In November 2020, the EPISD board unanimously voted to accept Juan Cabrera’s resignation. The resignation seems to have been prompted by irregularities with the districts technology contracting. When a new audit arrived in May, Arrieta-Candelaria was put on paid leave. Channel 9 El Paso reported, “An El Paso Independent School District audit found former Superintendent Juan Cabrera initiated contracts with two vendors for academic services that gave ‘an appearance of a conflict of interest due to social/professional relationships.”’
The audit says, “The former Superintendent directed Academics staff to acquire contracted services from Renaissance Learning (Renaissance), Engage Learning (E2L), and Con Mi Madre, which totaled approximately $2.32 million.” In the next section it notes, “Funds were not budgeted to cover the contracted services from E2L in the amount of approximately $1.08 million.”

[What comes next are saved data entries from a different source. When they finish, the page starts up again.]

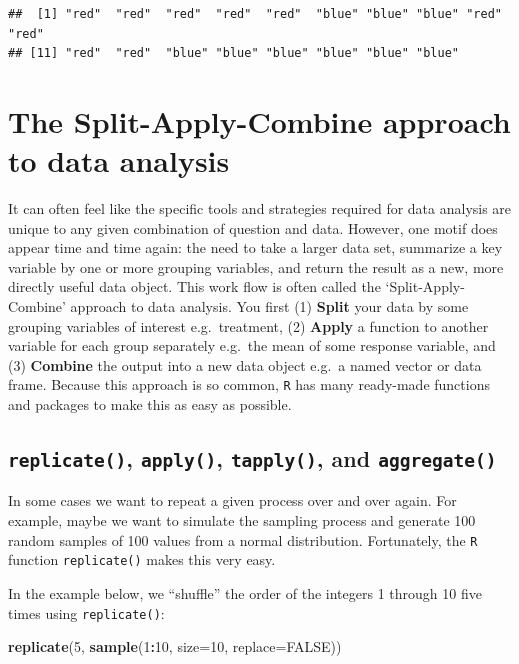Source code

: \documentclass[]{book}
\newenvironment{Shaded}{\begin{snugshade}}{\end{snugshade}}
\newcommand{\DataTypeTok}[1]{\textcolor[rgb]{0.13,0.29,0.53}{#1}}
\newcommand{\DecValTok}[1]{\textcolor[rgb]{0.00,0.00,0.81}{#1}}
\newcommand{\KeywordTok}[1]{\textcolor[rgb]{0.13,0.29,0.53}{\textbf{#1}}}
\newcommand{\NormalTok}[1]{#1}
\newcommand{\OperatorTok}[1]{\textcolor[rgb]{0.81,0.36,0.00}{\textbf{#1}}}
\newcommand{\OtherTok}[1]{\textcolor[rgb]{0.56,0.35,0.01}{#1}}
\begin{document}
\begin{verbatim}
##  [1] "red"  "red"  "red"  "red"  "red"  "blue" "blue" "blue" "red"  "red" 
## [11] "red"  "red"  "blue" "blue" "blue" "blue" "blue" "blue"
\end{verbatim}

\hypertarget{the-split-apply-combine-approach-to-data-analysis}{%
\section{The Split-Apply-Combine approach to data analysis}\label{the-split-apply-combine-approach-to-data-analysis}}

It can often feel like the specific tools and strategies required for data analysis are unique to any given combination of question and data. However, one motif does appear time and time again: the need to take a larger data set, summarize a key variable by one or more grouping variables, and return the result as a new, more directly useful data object. This work flow is often called the `Split-Apply-Combine' approach to data analysis. You first (1) \textbf{Split} your data by some grouping variables of interest e.g.~treatment, (2) \textbf{Apply} a function to another variable for each group separately e.g.~the mean of some response variable, and (3) \textbf{Combine} the output into a new data object e.g.~a named vector or data frame. Because this approach is so common, \texttt{R} has many ready-made functions and packages to make this as easy as possible.

\hypertarget{replicate-apply-tapply-and-aggregate}{%
\subsection{\texorpdfstring{\texttt{replicate()}, \texttt{apply()}, \texttt{tapply()}, and \texttt{aggregate()}}{replicate(), apply(), tapply(), and aggregate()}}\label{replicate-apply-tapply-and-aggregate}}

In some cases we want to repeat a given process over and over again. For example, maybe we want to simulate the sampling process and generate 100 random samples of 100 values from a normal distribution. Fortunately, the \texttt{R} function \texttt{replicate()} makes this very easy.

In the example below, we ``shuffle'' the order of the integers 1 through 10 five times using \texttt{replicate()}:

\begin{Shaded}
\begin{Highlighting}[]
\KeywordTok{replicate}\NormalTok{(}\DecValTok{5}\NormalTok{, }\KeywordTok{sample}\NormalTok{(}\DecValTok{1}\OperatorTok{:}\DecValTok{10}\NormalTok{, }\DataTypeTok{size=}\DecValTok{10}\NormalTok{, }\DataTypeTok{replace=}\OtherTok{FALSE}\NormalTok{))}
\end{Highlighting}
\end{Shaded}
\end{document}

This scandal is just starting to play out, however a look at the businesses involved is interesting. Renaissance Learning is funded by CapitalIG which belongs to Alphabet (formerly Google). They sell testing and personalized learning apps for math and English. Engage2Learn (E2L) is owned by Leeds Equity Partners, a New York Investment firm, which was an early identifier of the business growth prospects in the education market. E2L offers virtual coaching and personalized learning services. Con Me Madre is a local non-profit that seems not to be an edtech profit scheming organization.
One of the edtech businesses key to the data collection business is “personalized learning.” It is isolated learning at a digital device and children hate it but it creates lots of data.